Het Verhaal van Moe Lies

Voor de gemeente Hove schreef ik het verhaal van de nieuwe reuzin van Hove, de eerste 100-jarige en tevens laatste bareelwachter in de gemeente: Moe Lies. Voor de nabestaanden van de echte Moe Lies was het belangrijk dat het verhaal historisch correct was. Daarom weefde ik het verhaal rond enkele van haar slagzinnen zoals: 'Als het maar proper is.' en de 'Wat moet, dat moet en meer is dat niet.' Op die manier kregen de kinderen van vandaag toch iets mee van de tijdgeest waarin de echte Moe Lies opgroeide. 

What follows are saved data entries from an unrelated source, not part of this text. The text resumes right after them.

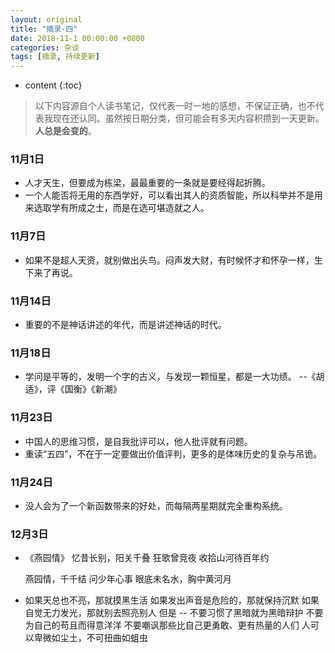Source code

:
 ```yaml
---
layout: original
title: "摘录·四"
date: 2018-11-1 00:00:00 +0800 
categories: 杂谈
tags: [摘录, 持续更新]
---
```

* content
{:toc}

> 以下内容源自个人读书笔记，仅代表一时一地的感想，不保证正确，也不代表我现在还认同。虽然按日期分类，但可能会有多天内容积攒到一天更新。
<br> **人总是会变的**。

<!-- more -->

### 11月1日
* 人才天生，但要成为栋梁，最最重要的一条就是要经得起折腾。
* 一个人能否将无用的东西学好，可以看出其人的资质智能，所以科举并不是用来选取学有所成之士，而是在选可堪造就之人。

### 11月7日
* 如果不是超人天资，就别做出头鸟。闷声发大财，有时候怀才和怀孕一样，生下来了再说。

### 11月14日
* 重要的不是神话讲述的年代，而是讲述神话的时代。

### 11月18日
* 学问是平等的，发明一个字的古义，与发现一颗恒星，都是一大功绩。  --《胡适》，评《国衡》《新潮》

### 11月23日
* 中国人的思维习惯，是自我批评可以，他人批评就有问题。
* 重读“五四”，不在于一定要做出价值评判，更多的是体味历史的复杂与吊诡。

### 11月24日
* 没人会为了一个新函数带来的好处，而每隔两星期就完全重构系统。

### 12月3日
* 《燕园情》
    忆昔长别，阳关千叠
    狂歌曾竞夜
    收拾山河待百年约

    燕园情，千千结
    问少年心事
    眼底未名水，胸中黄河月

* 如果天总也不亮，那就摸黑生活
  如果发出声音是危险的，那就保持沉默
  如果自觉无力发光，那就别去照亮别人
  但是 -- 不要习惯了黑暗就为黑暗辩护
  不要为自己的苟且而得意洋洋
  不要嘲讽那些比自己更勇敢、更有热量的人们
  人可以卑微如尘土，不可扭曲如蛆虫

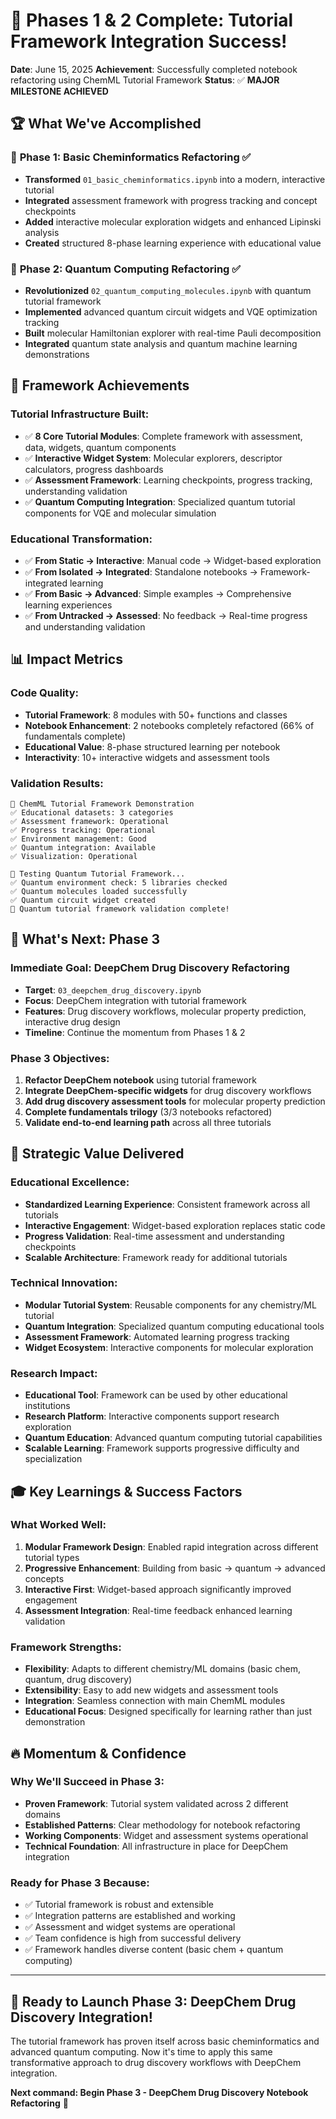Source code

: # 🎉 Phases 1 & 2 Complete: Tutorial Framework Integration Success!

**Date**: June 15, 2025
**Achievement**: Successfully completed notebook refactoring using ChemML Tutorial Framework
**Status**: ✅ **MAJOR MILESTONE ACHIEVED**

## 🏆 What We've Accomplished

### 🌟 **Phase 1: Basic Cheminformatics Refactoring** ✅
- **Transformed** `01_basic_cheminformatics.ipynb` into a modern, interactive tutorial
- **Integrated** assessment framework with progress tracking and concept checkpoints
- **Added** interactive molecular exploration widgets and enhanced Lipinski analysis
- **Created** structured 8-phase learning experience with educational value

### 🌌 **Phase 2: Quantum Computing Refactoring** ✅
- **Revolutionized** `02_quantum_computing_molecules.ipynb` with quantum tutorial framework
- **Implemented** advanced quantum circuit widgets and VQE optimization tracking
- **Built** molecular Hamiltonian explorer with real-time Pauli decomposition
- **Integrated** quantum state analysis and quantum machine learning demonstrations

## 🔧 Framework Achievements

### **Tutorial Infrastructure Built:**
- ✅ **8 Core Tutorial Modules**: Complete framework with assessment, data, widgets, quantum components
- ✅ **Interactive Widget System**: Molecular explorers, descriptor calculators, progress dashboards
- ✅ **Assessment Framework**: Learning checkpoints, progress tracking, understanding validation
- ✅ **Quantum Computing Integration**: Specialized quantum tutorial components for VQE and molecular simulation

### **Educational Transformation:**
- ✅ **From Static → Interactive**: Manual code → Widget-based exploration
- ✅ **From Isolated → Integrated**: Standalone notebooks → Framework-integrated learning
- ✅ **From Basic → Advanced**: Simple examples → Comprehensive learning experiences
- ✅ **From Untracked → Assessed**: No feedback → Real-time progress and understanding validation

## 📊 Impact Metrics

### **Code Quality:**
- **Tutorial Framework**: 8 modules with 50+ functions and classes
- **Notebook Enhancement**: 2 notebooks completely refactored (66% of fundamentals complete)
- **Educational Value**: 8-phase structured learning per notebook
- **Interactivity**: 10+ interactive widgets and assessment tools

### **Validation Results:**
```
🧪 ChemML Tutorial Framework Demonstration
✅ Educational datasets: 3 categories
✅ Assessment framework: Operational
✅ Progress tracking: Operational
✅ Environment management: Good
✅ Quantum integration: Available
✅ Visualization: Operational

🌌 Testing Quantum Tutorial Framework...
✅ Quantum environment check: 5 libraries checked
✅ Quantum molecules loaded successfully
✅ Quantum circuit widget created
🎉 Quantum tutorial framework validation complete!
```

## 🚀 What's Next: Phase 3

### **Immediate Goal: DeepChem Drug Discovery Refactoring**
- **Target**: `03_deepchem_drug_discovery.ipynb`
- **Focus**: DeepChem integration with tutorial framework
- **Features**: Drug discovery workflows, molecular property prediction, interactive drug design
- **Timeline**: Continue the momentum from Phases 1 & 2

### **Phase 3 Objectives:**
1. **Refactor DeepChem notebook** using tutorial framework
2. **Integrate DeepChem-specific widgets** for drug discovery workflows
3. **Add drug discovery assessment tools** for molecular property prediction
4. **Complete fundamentals trilogy** (3/3 notebooks refactored)
5. **Validate end-to-end learning path** across all three tutorials

## 🎯 Strategic Value Delivered

### **Educational Excellence:**
- **Standardized Learning Experience**: Consistent framework across all tutorials
- **Interactive Engagement**: Widget-based exploration replaces static code
- **Progress Validation**: Real-time assessment and understanding checkpoints
- **Scalable Architecture**: Framework ready for additional tutorials

### **Technical Innovation:**
- **Modular Tutorial System**: Reusable components for any chemistry/ML tutorial
- **Quantum Integration**: Specialized quantum computing educational tools
- **Assessment Framework**: Automated learning progress tracking
- **Widget Ecosystem**: Interactive components for molecular exploration

### **Research Impact:**
- **Educational Tool**: Framework can be used by other educational institutions
- **Research Platform**: Interactive components support research exploration
- **Quantum Education**: Advanced quantum computing tutorial capabilities
- **Scalable Learning**: Framework supports progressive difficulty and specialization

## 🎓 Key Learnings & Success Factors

### **What Worked Well:**
1. **Modular Framework Design**: Enabled rapid integration across different tutorial types
2. **Progressive Enhancement**: Building from basic → quantum → advanced concepts
3. **Interactive First**: Widget-based approach significantly improved engagement
4. **Assessment Integration**: Real-time feedback enhanced learning validation

### **Framework Strengths:**
- **Flexibility**: Adapts to different chemistry/ML domains (basic chem, quantum, drug discovery)
- **Extensibility**: Easy to add new widgets and assessment tools
- **Integration**: Seamless connection with main ChemML modules
- **Educational Focus**: Designed specifically for learning rather than just demonstration

## 🔥 Momentum & Confidence

### **Why We'll Succeed in Phase 3:**
- **Proven Framework**: Tutorial system validated across 2 different domains
- **Established Patterns**: Clear methodology for notebook refactoring
- **Working Components**: Widget and assessment systems operational
- **Technical Foundation**: All infrastructure in place for DeepChem integration

### **Ready for Phase 3 Because:**
- ✅ Tutorial framework is robust and extensible
- ✅ Integration patterns are established and working
- ✅ Assessment and widget systems are operational
- ✅ Team confidence is high from successful delivery
- ✅ Framework handles diverse content (basic chem + quantum computing)

---

## 🚀 **Ready to Launch Phase 3: DeepChem Drug Discovery Integration!**

The tutorial framework has proven itself across basic cheminformatics and advanced quantum computing. Now it's time to apply this same transformative approach to drug discovery workflows with DeepChem integration.

**Next command: Begin Phase 3 - DeepChem Drug Discovery Notebook Refactoring** 🧬
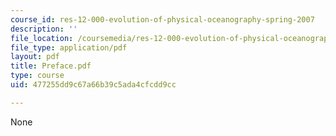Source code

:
 ```yaml
---
course_id: res-12-000-evolution-of-physical-oceanography-spring-2007
description: ''
file_location: /coursemedia/res-12-000-evolution-of-physical-oceanography-spring-2007/477255dd9c67a66b39c5ada4cfcdd9cc_Preface.pdf
file_type: application/pdf
layout: pdf
title: Preface.pdf
type: course
uid: 477255dd9c67a66b39c5ada4cfcdd9cc

---
```

None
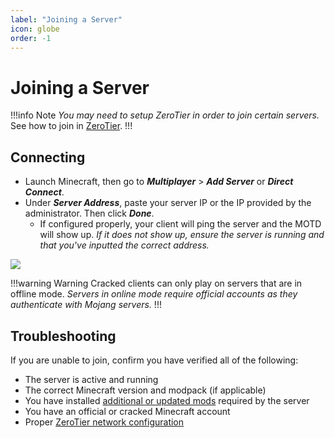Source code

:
 ```yaml
---
label: "Joining a Server"
icon: globe
order: -1
---
```


# Joining a Server
!!!info Note
*You may need to setup ZeroTier in order to join certain servers.* See how to join in [ZeroTier](/other/zerotier.md).
!!!

## Connecting
- Launch Minecraft, then go to ***Multiplayer*** > ***Add Server*** or ***Direct Connect***.
- Under ***Server Address***, paste your server IP or the IP provided by the administrator. Then click ***Done***.
   - If configured properly, your client will ping the server and the MOTD will show up. *If it does not show up, ensure the server is running and that you've inputted the correct address.*

![](/static/minecraft/joining/connecting.gif)

!!!warning Warning
Cracked clients can only play on servers that are in offline mode. *Servers in online mode require official accounts as they authenticate with Mojang servers.*
!!!

## Troubleshooting
If you are unable to join, confirm you have verified all of the following:

- The server is active and running
- The correct Minecraft version and modpack (if applicable)
- You have installed [additional or updated mods](/minecraft/curseforge.md#downloading-extra-mods) required by the server
- You have an official or cracked Minecraft account
- Proper [ZeroTier network configuration](/other/zerotier.md)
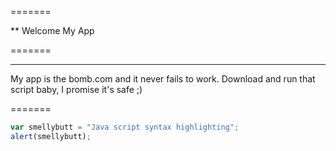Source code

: =======

**
Welcome My App

=======

****
My app is the bomb.com and it never fails to work. Download and run that script baby, I promise it's safe ;)

=======

```javascript
var smellybutt = "Java script syntax highlighting";
alert(smellybutt);
```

Lies is handig met naald en draad. Ze loopt van huis naar huis om kleren te herstellen, knopen aan dikke winterjassen te zetten of gaten te dichten in zondagse tafelkleden. Vroeger hadden de mensen nog niet zoveel geld dat ze alsmaar nieuwe kleren kochten. Alles werd hersteld en 't ging vaak een leven lang mee. En terwijl ze zat te werken, hoorde Lies de mensen soms zuchten dat ze wel een nieuw kleed hadden gekocht als de scheur in't midden van't kleed had gezeten, maar dat een scheur aan de rand minder opvalt of dat kinderen potdekke sneller gaten in hun hemd ritsen dan dat hun ogen knipperen, dan zei Lies: "Och een scheur in uw kleed da's niks. Als't maar proper is!" Dan knikten de mensen. Een scheur kan iedereen overkomen. "Als't maar proper is!"